My younger brother goes by the name HemRobotics almost everywhere. I have been working with him on a 3D printer build. We completed the first build of our RepRap machine based on Prusa i3 printer. I will be talking about our experience and learnings from this project.

Why did we build a 3D printer?

It’s a hacker’s dream to have a 3D printer on their desk. I had seen 3D printers on television when I was in school. I wanted to own a 3D printer since I saw one in real life at the reserved-bit hackerspace. My brother keeps building different mechatronics projects.
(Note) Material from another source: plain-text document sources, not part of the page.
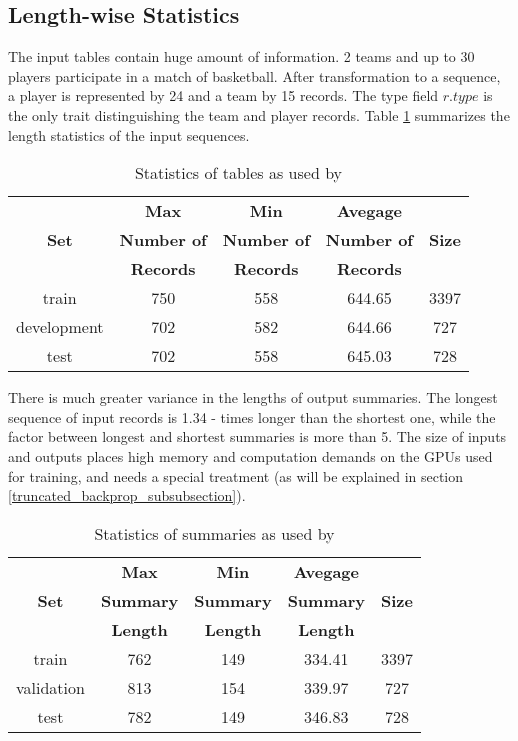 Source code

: \subsection{Length-wise Statistics}

The input tables contain huge amount of information. 2 teams and up to 30 players participate in a match of basketball. After transformation to a sequence, a player is represented by 24 and a team by 15 records. The type field $r.type$ is the only trait distinguishing the team and player records. Table \ref{stats_tables_orig_rw} summarizes the length statistics of the input sequences. 

\begin{table}[h!]
    \centering
    \begin{tabular}{ccccc}
        \toprule
        {}    & \textbf{Max} & \textbf{Min} & \textbf{Avegage}& {} \\
        \textbf{Set} & \textbf{Number of} & \textbf{Number of} & \textbf{Number of} & \textbf{Size} \\
        {} & \textbf{Records} & \textbf{Records} & \textbf{Records} & {} \\
        \midrule
        train       & 750 & 558 & 644.65 & 3397  \\
        development & 702 & 582 & 644.66 & 727 \\
        test        & 702 & 558 & 645.03 & 728
    \end{tabular}
    \caption{Statistics of tables as used by \citep{wiseman2017}} \label{stats_tables_orig_rw}
\end{table}

There is much greater variance in the lengths of output summaries. The longest sequence of input records is 1.34 - times longer than the shortest one, while the factor between longest and shortest summaries is more than 5. The size of inputs and outputs places high memory and computation demands on the GPUs used for training, and needs a special treatment (as will be explained in section \ref{truncated_backprop_subsubsection}).

\begin{table}[h!]
    \centering
    \begin{tabular}{ccccc}
        \toprule
        {}    & \textbf{Max} & \textbf{Min} & \textbf{Avegage}& {} \\
        \textbf{Set} & \textbf{Summary} & \textbf{Summary} & \textbf{Summary} & \textbf{Size} \\
        {} & \textbf{Length} & \textbf{Length} & \textbf{Length} & {} \\
        \midrule
        train      & 762 & 149 & 334.41 & 3397  \\
        validation & 813 & 154 & 339.97 & 727 \\
        test       & 782 & 149 & 346.83 & 728
    \end{tabular}
    \caption{Statistics of summaries as used by \citep{wiseman2017}} \label{stats_sums_orig_rw}
\end{table}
So, having a 3D printer was going to help him build more complex, precise parts in less time for his projects.

In the last couple of years, Creality (and probably other companies too) brought affordable 3D printers to the market. These are available from ₹12-15k on Amazon in India (prices keep fluctuating).

While the prices are comparatively less than other printers like Prusa i3, it is still a significant amount of money for us. On top of it, we had questions like, what if it does not work as expected, or keeps failing? Because my brother’s friend has a printer, and he said that only 1 out 3 prints are usually successful for him.

We watched a couple of YouTube videos about building a 3D printer, most of them seemed pretty straightforward. That’s because they did not talk about the efforts required for calibration of the printer, more on this later. After estimating the total cost for building our own printer multiple times, we decided to do it with an estimation of ₹10k to ₹12k.

My brother already had basic knowledge of using stepper motors and electronics related things in general. We knew that building our own printer will help us learn more. Even if it fails for some reason, we will have freedom to make as many modifications as we want. It will also make sure that the printer uses free software and open source hardware. So, with a bit of hesitation, we decided to take up this challenge of building our own 3D printer.

The type of the printer

We built a Fused Filament Fabrication (FFF) printer, also known as1 Fused Deposition Modeling (FDM). In an FFF printer, the filament, which is plastic material in our case, is melt with heat. This melted filament is deposited on a bed layer by layer, and these layers get fused together to create a 3D object.

We decided to use the PLA material for printing, as it is easy to work with. Unlike ABS, it does not require a heated chamber and can be used even without a heated bed.

Polylactic acid (PLA) is a bio-degradable polymer that can be produced from lactic acid, which can be fermented from crops such as maize. […] PLA is harder than ABS, melts at a lower temperature (around 180°C to 220°C), […] so is potentially a very useful material.
PLA - RepRap wiki

The design and components of the printer

Our printer’s design is based on the RepRap printer Prusa i3. Typically, this type of printer has a glass/metal bed which moves along the Y axis, and the printer head moves along the X and Z axis.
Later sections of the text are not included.